▶ Problem details:
Copy, from the data below, each line that has the word "private".

Saved data entries:
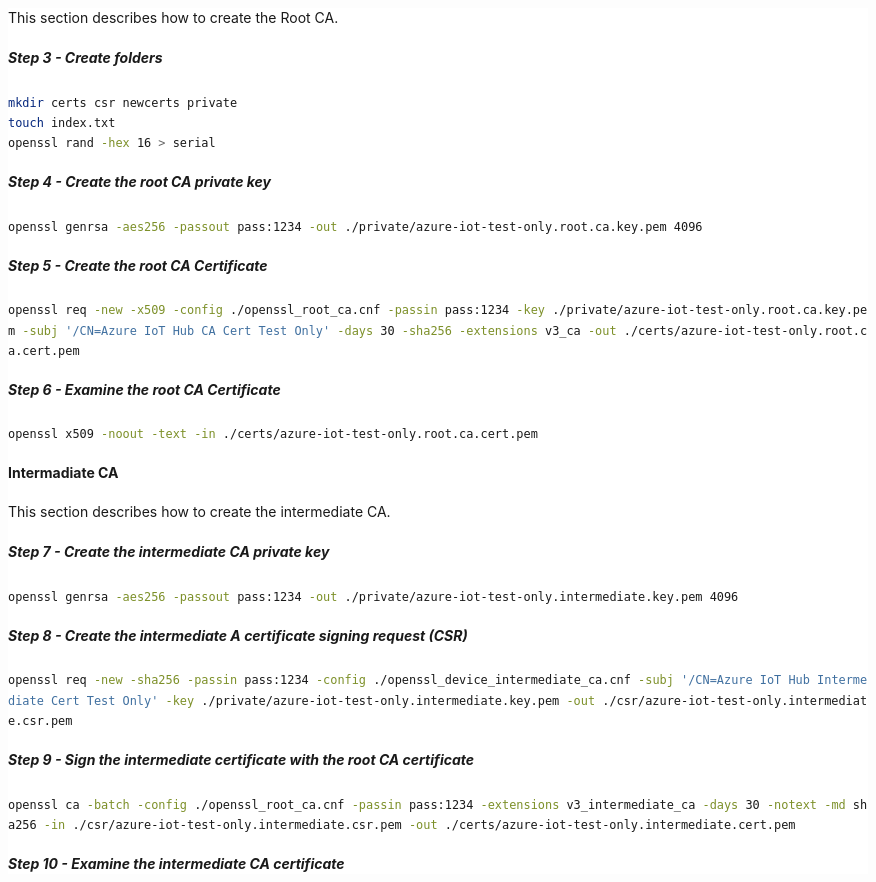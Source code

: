 This section describes how to create the Root CA.

##### Step 3 - Create folders

```bash
mkdir certs csr newcerts private
touch index.txt
openssl rand -hex 16 > serial
```

##### Step 4 - Create the root CA private key

```bash
openssl genrsa -aes256 -passout pass:1234 -out ./private/azure-iot-test-only.root.ca.key.pem 4096
```

##### Step 5 - Create the root CA Certificate

```bash
openssl req -new -x509 -config ./openssl_root_ca.cnf -passin pass:1234 -key ./private/azure-iot-test-only.root.ca.key.pem -subj '/CN=Azure IoT Hub CA Cert Test Only' -days 30 -sha256 -extensions v3_ca -out ./certs/azure-iot-test-only.root.ca.cert.pem
```

##### Step 6 - Examine the root CA Certificate

```bash
openssl x509 -noout -text -in ./certs/azure-iot-test-only.root.ca.cert.pem
```

#### Intermadiate CA

This section describes how to create the intermediate CA.

##### Step 7 - Create the intermediate CA private key

```bash
openssl genrsa -aes256 -passout pass:1234 -out ./private/azure-iot-test-only.intermediate.key.pem 4096
```

##### Step 8 - Create the intermediate A certificate signing request (CSR)

```bash
openssl req -new -sha256 -passin pass:1234 -config ./openssl_device_intermediate_ca.cnf -subj '/CN=Azure IoT Hub Intermediate Cert Test Only' -key ./private/azure-iot-test-only.intermediate.key.pem -out ./csr/azure-iot-test-only.intermediate.csr.pem
```
##### Step 9 - Sign the intermediate certificate with the root CA certificate

```bash
openssl ca -batch -config ./openssl_root_ca.cnf -passin pass:1234 -extensions v3_intermediate_ca -days 30 -notext -md sha256 -in ./csr/azure-iot-test-only.intermediate.csr.pem -out ./certs/azure-iot-test-only.intermediate.cert.pem
```

##### Step 10 - Examine the intermediate CA certificate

▶ Task response:
mkdir certs csr newcerts private
##### Step 4 - Create the root CA private key
openssl genrsa -aes256 -passout pass:1234 -out ./private/azure-iot-test-only.root.ca.key.pem 4096
openssl req -new -x509 -config ./openssl_root_ca.cnf -passin pass:1234 -key ./private/azure-iot-test-only.root.ca.key.pem -subj '/CN=Azure IoT Hub CA Cert Test Only' -days 30 -sha256 -extensions v3_ca -out ./certs/azure-iot-test-only.root.ca.cert.pem
##### Step 7 - Create the intermediate CA private key
openssl genrsa -aes256 -passout pass:1234 -out ./private/azure-iot-test-only.intermediate.key.pem 4096
openssl req -new -sha256 -passin pass:1234 -config ./openssl_device_intermediate_ca.cnf -subj '/CN=Azure IoT Hub Intermediate Cert Test Only' -key ./private/azure-iot-test-only.intermediate.key.pem -out ./csr/azure-iot-test-only.intermediate.csr.pem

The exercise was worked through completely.